Title: Hinata's Evil side

[Author's notes: Strong language and emoness. The same way i typed it for FF.net so no offense]

A/N: Before I get started I would like to inform all the readers that I do not own Naruto or any song mentioned in this fanfic, they all belong to their respective owners. This is my first Naruto fic so please be gentle and R & R. Thanks! ^.^

A Hidden secret

(Rated M for Cursing, and Emoness) This story is about Shoujo-ai/Yuri/GirlxGirl, Lesbian love. IF YOU DON'T LIKE IT DON'T READ IT DAMN YOU!!! YOU'VE BEEN WARNED!! (HinataxSakura)

Chapter 1

Hinata’s Emo Side

This part of the story takes place during the Chunin exam arc.

(Hinata POV)

I was nervous, as I usually was during this time of day, though it seemed to increase tenfold whenever I thought about him. He always made me feel secure inside…but whenever I wanted to confront him about my feelings I always ran away, or fainted due to the amount of blood rushing to my cheeks. Though today I finally felt totally alive, I felt that every pore in my being was about to cry out and yell "NARUTO I’M IN LOVE WITH YOU!!" before it had a chance to reach my lips. I had to tell him today…I just had to. I couldn’t live with myself If I didn’t…. my whole being couldn’t hold it in any longer…

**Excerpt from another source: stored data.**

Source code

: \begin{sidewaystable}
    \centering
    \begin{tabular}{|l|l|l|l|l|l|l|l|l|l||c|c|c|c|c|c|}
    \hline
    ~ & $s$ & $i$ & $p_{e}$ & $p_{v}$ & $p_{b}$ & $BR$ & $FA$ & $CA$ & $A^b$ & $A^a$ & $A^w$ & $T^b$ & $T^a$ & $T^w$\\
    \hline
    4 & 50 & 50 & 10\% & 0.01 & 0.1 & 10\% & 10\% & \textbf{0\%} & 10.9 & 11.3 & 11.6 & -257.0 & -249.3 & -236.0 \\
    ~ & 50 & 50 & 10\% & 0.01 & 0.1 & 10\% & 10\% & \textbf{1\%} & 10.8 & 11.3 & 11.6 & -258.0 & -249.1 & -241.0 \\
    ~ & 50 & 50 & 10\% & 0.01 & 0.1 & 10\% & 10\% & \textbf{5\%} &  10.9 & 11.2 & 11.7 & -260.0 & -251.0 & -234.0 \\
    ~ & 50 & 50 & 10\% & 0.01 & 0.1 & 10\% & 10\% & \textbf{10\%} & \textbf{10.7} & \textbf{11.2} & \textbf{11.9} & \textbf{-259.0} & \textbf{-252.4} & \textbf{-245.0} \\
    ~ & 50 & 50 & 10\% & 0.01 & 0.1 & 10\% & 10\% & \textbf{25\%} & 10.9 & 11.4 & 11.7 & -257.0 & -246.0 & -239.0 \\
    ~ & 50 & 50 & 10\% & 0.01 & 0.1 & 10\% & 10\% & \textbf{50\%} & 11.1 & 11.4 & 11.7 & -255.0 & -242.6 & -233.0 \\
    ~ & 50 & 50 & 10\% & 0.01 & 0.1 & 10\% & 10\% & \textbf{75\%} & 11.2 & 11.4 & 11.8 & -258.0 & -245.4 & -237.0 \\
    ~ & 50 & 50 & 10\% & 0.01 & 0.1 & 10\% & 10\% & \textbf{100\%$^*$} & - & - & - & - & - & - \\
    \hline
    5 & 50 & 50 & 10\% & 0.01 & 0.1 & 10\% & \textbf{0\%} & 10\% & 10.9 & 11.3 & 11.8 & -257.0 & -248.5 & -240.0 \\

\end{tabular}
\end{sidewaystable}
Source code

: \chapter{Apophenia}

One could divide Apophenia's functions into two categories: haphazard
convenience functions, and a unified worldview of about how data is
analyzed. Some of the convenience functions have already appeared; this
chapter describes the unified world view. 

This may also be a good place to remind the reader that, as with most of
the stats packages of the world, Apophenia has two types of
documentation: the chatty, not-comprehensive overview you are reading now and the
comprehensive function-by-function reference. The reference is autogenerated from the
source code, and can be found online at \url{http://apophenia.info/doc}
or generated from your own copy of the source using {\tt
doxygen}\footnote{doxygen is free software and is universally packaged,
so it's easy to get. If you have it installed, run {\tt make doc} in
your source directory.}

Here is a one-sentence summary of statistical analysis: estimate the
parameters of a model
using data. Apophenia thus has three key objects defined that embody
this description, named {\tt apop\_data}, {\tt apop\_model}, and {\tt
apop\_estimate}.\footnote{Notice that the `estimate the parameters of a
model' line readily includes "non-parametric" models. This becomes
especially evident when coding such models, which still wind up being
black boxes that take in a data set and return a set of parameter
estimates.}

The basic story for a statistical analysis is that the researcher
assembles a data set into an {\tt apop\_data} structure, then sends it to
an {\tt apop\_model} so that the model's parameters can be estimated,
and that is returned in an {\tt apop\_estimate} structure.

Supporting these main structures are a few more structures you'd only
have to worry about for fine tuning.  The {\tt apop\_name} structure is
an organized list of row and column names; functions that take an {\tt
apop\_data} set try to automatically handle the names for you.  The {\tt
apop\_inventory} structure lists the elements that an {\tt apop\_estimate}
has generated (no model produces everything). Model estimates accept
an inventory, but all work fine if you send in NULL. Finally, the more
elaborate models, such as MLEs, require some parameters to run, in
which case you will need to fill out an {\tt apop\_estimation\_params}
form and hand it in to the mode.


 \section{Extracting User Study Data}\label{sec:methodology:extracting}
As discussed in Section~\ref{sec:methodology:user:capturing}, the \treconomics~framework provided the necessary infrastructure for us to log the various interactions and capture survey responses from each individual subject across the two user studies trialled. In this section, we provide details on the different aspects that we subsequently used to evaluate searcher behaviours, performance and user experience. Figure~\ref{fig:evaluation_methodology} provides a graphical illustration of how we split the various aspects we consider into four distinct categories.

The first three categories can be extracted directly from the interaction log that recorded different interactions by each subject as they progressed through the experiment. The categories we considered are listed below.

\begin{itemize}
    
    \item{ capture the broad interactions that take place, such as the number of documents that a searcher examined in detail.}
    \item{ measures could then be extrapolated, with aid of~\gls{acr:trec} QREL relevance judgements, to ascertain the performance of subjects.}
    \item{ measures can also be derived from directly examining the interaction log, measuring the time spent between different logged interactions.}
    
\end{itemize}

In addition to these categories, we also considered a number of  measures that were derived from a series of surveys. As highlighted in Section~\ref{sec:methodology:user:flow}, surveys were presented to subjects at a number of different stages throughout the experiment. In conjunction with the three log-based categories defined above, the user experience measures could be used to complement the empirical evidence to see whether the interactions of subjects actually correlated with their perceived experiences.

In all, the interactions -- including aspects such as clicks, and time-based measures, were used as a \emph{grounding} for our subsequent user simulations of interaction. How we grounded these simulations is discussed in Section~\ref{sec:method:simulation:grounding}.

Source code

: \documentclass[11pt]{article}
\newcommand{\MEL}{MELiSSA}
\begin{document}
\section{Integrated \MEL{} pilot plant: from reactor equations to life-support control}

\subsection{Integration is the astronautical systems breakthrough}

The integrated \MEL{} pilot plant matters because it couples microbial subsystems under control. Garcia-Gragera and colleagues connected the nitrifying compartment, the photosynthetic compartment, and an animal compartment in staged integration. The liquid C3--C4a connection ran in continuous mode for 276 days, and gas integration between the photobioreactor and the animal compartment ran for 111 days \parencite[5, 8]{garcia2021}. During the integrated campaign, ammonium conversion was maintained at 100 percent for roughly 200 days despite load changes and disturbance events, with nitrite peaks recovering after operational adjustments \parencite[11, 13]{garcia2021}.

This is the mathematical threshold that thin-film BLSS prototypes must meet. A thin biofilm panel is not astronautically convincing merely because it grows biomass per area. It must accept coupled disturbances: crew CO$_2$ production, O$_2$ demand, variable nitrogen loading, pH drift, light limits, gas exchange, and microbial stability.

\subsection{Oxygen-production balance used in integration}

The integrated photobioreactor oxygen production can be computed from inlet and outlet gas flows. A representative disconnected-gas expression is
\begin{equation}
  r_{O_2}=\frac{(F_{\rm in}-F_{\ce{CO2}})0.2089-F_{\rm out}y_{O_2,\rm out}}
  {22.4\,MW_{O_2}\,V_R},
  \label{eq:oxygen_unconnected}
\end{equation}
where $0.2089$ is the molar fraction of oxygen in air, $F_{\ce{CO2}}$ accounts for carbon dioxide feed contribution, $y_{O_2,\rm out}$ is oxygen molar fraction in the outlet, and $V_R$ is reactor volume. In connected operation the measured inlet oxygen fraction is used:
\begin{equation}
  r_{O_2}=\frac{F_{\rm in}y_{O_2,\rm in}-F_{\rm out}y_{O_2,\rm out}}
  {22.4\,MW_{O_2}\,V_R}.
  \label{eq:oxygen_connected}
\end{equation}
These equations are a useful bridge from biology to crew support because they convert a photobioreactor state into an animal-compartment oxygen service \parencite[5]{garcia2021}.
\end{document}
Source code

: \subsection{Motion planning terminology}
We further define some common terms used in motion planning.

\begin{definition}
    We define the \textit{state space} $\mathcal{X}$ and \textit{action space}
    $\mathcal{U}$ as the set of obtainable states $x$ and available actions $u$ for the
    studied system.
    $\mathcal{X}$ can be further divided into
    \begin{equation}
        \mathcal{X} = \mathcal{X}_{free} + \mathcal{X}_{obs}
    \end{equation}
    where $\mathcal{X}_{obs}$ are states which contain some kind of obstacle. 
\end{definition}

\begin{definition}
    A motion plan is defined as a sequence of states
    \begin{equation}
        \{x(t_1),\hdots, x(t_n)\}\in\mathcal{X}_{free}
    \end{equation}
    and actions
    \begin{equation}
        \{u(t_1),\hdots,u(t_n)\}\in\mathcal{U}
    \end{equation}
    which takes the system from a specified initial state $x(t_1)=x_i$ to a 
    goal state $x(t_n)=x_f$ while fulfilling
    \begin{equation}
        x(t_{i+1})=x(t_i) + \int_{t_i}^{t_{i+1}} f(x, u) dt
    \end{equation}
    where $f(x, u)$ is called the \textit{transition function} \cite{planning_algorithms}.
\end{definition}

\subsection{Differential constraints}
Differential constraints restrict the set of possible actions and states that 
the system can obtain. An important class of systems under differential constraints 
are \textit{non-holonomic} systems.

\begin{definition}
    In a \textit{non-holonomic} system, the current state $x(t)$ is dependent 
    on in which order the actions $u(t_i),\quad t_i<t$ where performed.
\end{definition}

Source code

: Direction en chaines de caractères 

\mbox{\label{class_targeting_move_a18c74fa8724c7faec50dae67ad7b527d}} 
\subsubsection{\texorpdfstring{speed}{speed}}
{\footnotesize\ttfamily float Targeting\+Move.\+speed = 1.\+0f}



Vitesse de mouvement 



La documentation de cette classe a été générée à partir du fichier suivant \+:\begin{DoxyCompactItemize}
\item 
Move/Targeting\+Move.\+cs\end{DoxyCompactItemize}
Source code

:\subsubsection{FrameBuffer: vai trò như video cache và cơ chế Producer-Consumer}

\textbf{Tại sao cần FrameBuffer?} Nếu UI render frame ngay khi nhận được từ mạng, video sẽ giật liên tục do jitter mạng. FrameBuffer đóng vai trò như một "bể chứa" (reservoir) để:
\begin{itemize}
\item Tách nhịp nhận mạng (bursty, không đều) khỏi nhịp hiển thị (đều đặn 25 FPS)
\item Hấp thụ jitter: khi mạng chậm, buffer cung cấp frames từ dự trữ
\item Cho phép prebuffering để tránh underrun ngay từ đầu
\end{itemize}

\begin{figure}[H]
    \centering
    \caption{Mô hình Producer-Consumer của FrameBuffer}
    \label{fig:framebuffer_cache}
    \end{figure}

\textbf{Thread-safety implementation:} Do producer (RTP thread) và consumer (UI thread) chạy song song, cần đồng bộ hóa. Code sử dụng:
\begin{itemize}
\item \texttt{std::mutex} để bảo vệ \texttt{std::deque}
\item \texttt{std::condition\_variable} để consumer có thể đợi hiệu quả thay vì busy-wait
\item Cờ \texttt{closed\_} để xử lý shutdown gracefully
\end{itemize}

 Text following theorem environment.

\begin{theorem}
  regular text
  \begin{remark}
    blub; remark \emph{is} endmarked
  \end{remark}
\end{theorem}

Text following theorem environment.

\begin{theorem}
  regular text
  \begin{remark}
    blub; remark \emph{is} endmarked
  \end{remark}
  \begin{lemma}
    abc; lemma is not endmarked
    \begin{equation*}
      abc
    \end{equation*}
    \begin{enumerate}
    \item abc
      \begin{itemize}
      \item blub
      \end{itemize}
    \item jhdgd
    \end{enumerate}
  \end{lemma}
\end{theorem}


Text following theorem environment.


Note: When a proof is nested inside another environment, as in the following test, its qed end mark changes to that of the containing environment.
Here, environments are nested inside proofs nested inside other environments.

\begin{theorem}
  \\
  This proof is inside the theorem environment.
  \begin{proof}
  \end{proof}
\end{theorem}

When I left the ninja academy I noticed him talking with the rest of his team. Sakura, Sasuke, and his sensei Kakashi seemed to have been interested in the topic. I swallowed the lump in my throat and walked toward them. As I approached I began to realize what they where talking about.

"Naruto! How many times have I told you not to order such a large meal…you’ll only weigh yourself down before your match."

"Oh come on Kakashi-sensei! I need to eat! I need all the strength I could get!"

"Naruto, you know you won’t be able to beat anyone if you gorge yourself like a loser"

Naruto swerved on Sasuke-san and immediately I saw rage in his eyes…luckily for Naruto I stopped him before he could throw a fit on Sasuke’s face.

"Um…N-Naruto-kun…"

He turned toward me with those beautiful blue eyes of his and immediately the rage just vanished, replaced by his usual perplexing kindness.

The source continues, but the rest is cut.